I remember me and Rich – who I did Never, Never, Land and War Stories with – we had this mad flat, like a 5,000-square-foot apartment in Old Street and we had a little studio in the corner. We’d have a mad weekend DJing at Fabric and then Monday night, every Monday on XFM, they'd play the entire new album of an artist that was coming out. They did Kid A and we just sat there, and the moment that ‘Everything in Its Right Place’ came on, it was like, “ah, fuck me!” They’d just reinvented the wheel.

Rather than capitalising on the sort of initial success of OK Computer in a creative way, in a sense of repeating that, they just totally showed that they were a band that were never going to be put in a box. In many ways, that record, I think, reinvented the way that we looked at bands of our generation.
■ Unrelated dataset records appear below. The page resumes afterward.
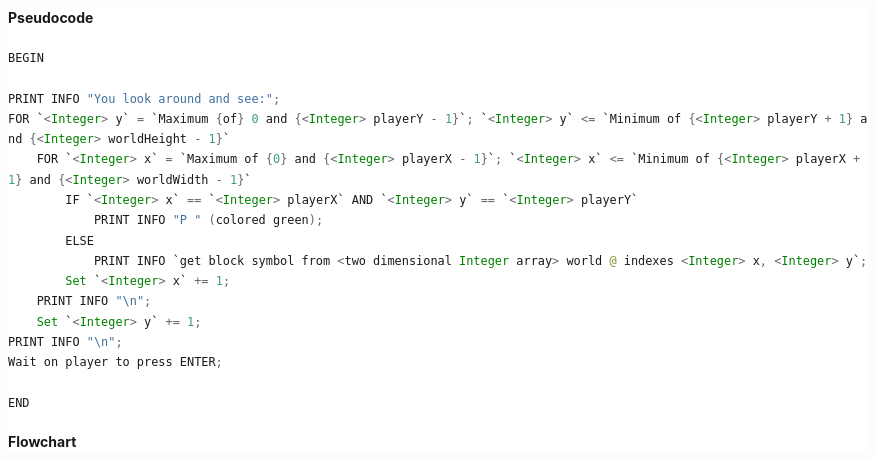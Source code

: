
```java
```

<div style="page-break-after: always;"></div>

#### Pseudocode

```java
BEGIN

PRINT INFO "You look around and see:";
FOR `<Integer> y` = `Maximum {of} 0 and {<Integer> playerY - 1}`; `<Integer> y` <= `Minimum of {<Integer> playerY + 1} and {<Integer> worldHeight - 1}`
    FOR `<Integer> x` = `Maximum of {0} and {<Integer> playerX - 1}`; `<Integer> x` <= `Minimum of {<Integer> playerX + 1} and {<Integer> worldWidth - 1}`
        IF `<Integer> x` == `<Integer> playerX` AND `<Integer> y` == `<Integer> playerY`
            PRINT INFO "P " (colored green);
        ELSE
            PRINT INFO `get block symbol from <two dimensional Integer array> world @ indexes <Integer> x, <Integer> y`;
        Set `<Integer> x` += 1;
    PRINT INFO "\n";
    Set `<Integer> y` += 1;
PRINT INFO "\n";
Wait on player to press ENTER;

END
```

<div style="page-break-after: always;"></div>

#### Flowchart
I love Amnesiac as well, but I had to eliminate a lot of records from this process. As soon as we heard Kid A, we remixed it. We bootlegged and remixed ‘Everything in its Right Place’, played it in Fabric and then I did the first ever fabric DJ mix and they let me use it on the mix. That's also part of my love of Radiohead – they've always been supportive and open.

What did it feel like to be able to do that with that record?

It was amazing. That track in particular – the impact it had on my culture was amazing. Occasionally with DJ-ing you get a record that transcends genres. New Order did it with ‘Blue Monday’, or you'll get ‘Seven Nation Army’ by The White Stripes. ‘Everything in Its Right Place’ is one of those weird records where it’s coming from a different world, but every DJ’s playing it. When that record came out it was suddenly like everybody was bootlegging a version. And that was also like a change in DJ culture where you’d be playing in Fabric and you'd be playing records like The White Stripes or Radiohead, but remixing them, but in doing so it felt like creating a new thing.

I think that's part of the change in how music has become so eclectic. Those records were the basis of modern-day eclecticism. It has always gone on, but I think for my generation onwards, those were the records that made it so you could actually be like “okay, you can be a guitar band but you can do this”, or, “you can be an electronic band and you can do these songs” or whatever. It's weird how silly it seems now, but they were big deals at the time.